One of the most common questions I receive is how you go about transferring a tarantula from one container to another without handling it. The method I use is described below and, in my opinion, it can be used on all species including the more defensive ones. The 'tub' method is really easy to use and the key is being gentle but using enough force to let the spider know who's in control. If you're not confident with the method this results in the spider running around it's container getting both itself and you stressed out. The following photo's describe the method well:

Firstly give yourself enough room to manoeuvre around the spider. This means removing any large pieces of cage decoration (cork bark or flower pot hides, rocks etc) and some burrowing species may have to be dug out in preparation. Using an empty container (cricket tubs are ideal), place it in front of the spider with the lid removed. Some species will run at this disturbance but by moving slowly towards the spider, it will eventually settle. 

Next, take the lid of the container and place it behind the spider. The next stage is the most important one. 
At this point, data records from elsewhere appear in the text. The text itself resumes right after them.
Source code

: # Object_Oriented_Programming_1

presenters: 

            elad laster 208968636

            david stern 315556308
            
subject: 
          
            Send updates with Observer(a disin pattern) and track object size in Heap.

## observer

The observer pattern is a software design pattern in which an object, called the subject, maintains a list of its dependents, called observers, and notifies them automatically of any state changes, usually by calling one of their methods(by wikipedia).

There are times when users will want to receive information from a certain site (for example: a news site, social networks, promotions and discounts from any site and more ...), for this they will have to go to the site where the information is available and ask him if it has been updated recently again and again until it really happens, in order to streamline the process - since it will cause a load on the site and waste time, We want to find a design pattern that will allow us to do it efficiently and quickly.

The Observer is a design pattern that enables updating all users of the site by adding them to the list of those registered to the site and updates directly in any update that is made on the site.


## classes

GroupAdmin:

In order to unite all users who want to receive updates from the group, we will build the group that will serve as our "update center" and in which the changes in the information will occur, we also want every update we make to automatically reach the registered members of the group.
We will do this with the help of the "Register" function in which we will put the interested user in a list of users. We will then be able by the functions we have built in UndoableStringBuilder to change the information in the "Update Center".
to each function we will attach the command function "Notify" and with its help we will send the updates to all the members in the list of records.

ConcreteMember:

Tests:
Bring the container lid towards the spider in a single movement, pushing the spider into the empty tub. Depending on how you do this will determine how the spider reacts. If you brush the spider rear legs with the lid, more often than not, it will become nervous and try to run away but if you use just enough force to push the spider into the tub with one continuous movement, everything should be fine. This let's the spider know who's in control and it will show little resistance. Even highly defensive species such as Haplopelma spp. can be transferred using this method. Some may turn to face the container lid and strike at it with their front legs but if the closure movement is performed continuously and with enough force, it will be impossible for the spider to escape.

Finally once the spider is inside the tub (be careful to avoid trapping any of the legs), it can be closed securely for transferring into it's new container. To release the spider safely, just open the lid carefully and then gently tip the spider out. More defensive species can be more difficult to release so sometimes it is best to remove the lid and place the tub in the spiders cage, allowing it to leave in it's own time (the tub can later be removed once the spider has settled).
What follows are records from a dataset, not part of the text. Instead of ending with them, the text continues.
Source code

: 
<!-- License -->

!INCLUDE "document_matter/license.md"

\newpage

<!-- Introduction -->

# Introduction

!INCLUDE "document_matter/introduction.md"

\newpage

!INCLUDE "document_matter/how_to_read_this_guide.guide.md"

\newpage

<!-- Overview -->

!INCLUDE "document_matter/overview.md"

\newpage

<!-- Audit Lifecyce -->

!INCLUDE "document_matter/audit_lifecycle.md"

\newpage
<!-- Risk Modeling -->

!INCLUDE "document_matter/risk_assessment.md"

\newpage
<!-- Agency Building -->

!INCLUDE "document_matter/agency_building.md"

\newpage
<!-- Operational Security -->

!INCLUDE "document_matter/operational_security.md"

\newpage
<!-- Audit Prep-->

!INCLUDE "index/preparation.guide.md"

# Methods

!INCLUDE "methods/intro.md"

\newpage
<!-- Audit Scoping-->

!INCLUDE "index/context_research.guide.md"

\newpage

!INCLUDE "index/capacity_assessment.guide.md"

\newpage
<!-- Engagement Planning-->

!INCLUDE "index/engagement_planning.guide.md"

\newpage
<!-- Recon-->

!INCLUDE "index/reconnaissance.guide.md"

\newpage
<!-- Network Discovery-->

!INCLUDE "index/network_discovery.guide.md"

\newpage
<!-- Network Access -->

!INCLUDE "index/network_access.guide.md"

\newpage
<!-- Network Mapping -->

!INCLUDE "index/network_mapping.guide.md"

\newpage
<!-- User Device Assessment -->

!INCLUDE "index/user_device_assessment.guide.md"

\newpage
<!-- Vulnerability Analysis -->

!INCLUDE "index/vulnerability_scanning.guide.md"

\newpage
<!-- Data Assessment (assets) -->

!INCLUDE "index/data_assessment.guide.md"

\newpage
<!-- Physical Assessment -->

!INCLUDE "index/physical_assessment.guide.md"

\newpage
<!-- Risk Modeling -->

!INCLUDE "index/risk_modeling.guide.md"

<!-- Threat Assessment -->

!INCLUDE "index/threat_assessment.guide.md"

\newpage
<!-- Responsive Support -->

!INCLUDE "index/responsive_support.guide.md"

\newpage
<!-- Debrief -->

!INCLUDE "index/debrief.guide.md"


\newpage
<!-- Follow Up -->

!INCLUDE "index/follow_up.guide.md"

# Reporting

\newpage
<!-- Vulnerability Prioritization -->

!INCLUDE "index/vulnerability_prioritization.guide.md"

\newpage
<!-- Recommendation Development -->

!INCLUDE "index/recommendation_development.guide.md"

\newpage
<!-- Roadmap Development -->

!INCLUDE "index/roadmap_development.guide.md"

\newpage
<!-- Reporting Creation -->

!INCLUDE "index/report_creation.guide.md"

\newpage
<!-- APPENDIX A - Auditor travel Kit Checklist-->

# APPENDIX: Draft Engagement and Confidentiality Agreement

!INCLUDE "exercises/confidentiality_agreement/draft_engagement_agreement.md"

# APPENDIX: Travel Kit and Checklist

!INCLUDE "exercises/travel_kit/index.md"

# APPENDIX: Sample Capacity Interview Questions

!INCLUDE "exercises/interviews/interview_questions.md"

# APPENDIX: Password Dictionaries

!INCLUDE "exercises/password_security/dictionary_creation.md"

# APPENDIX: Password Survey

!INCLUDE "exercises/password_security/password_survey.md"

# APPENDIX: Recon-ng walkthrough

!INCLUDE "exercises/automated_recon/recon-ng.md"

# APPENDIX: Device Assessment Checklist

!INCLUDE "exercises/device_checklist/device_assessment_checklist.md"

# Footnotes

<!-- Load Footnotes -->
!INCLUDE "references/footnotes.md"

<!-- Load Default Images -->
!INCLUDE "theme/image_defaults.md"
Although I disagree with handling tarantulas (it's more dangerous for the spider than the handler), there may be times when you need to hold the spider. The following 'pinch' method is widely used by keepers and can prove useful when trying to sex the spider or checking for parasites etc. Again, confidence is the key to success but this method is not recommended for certain more defensive species that will simply not tolerate being handled in this manner. The 'pinch' method can best be described using the following photos:

1. After making sure that the spider is calm enough for this method, gently place the first finger onto the spiders carapace, applying just enough pressure to restrict the spiders movements.
2. Place the thumb and index finder between legs ii and iii again, being careful not to apply too much pressure to the carapace.
3. With a smooth, single movement, lift the spider up making sure that all the legs leave the ground at the same time (this will disorientate the spider, making it calmer).
4. Once confident with your grip on the spider, it can be turned with ease for closer ventral inspection and to put the spider back down, simply reverse the four steps as shown.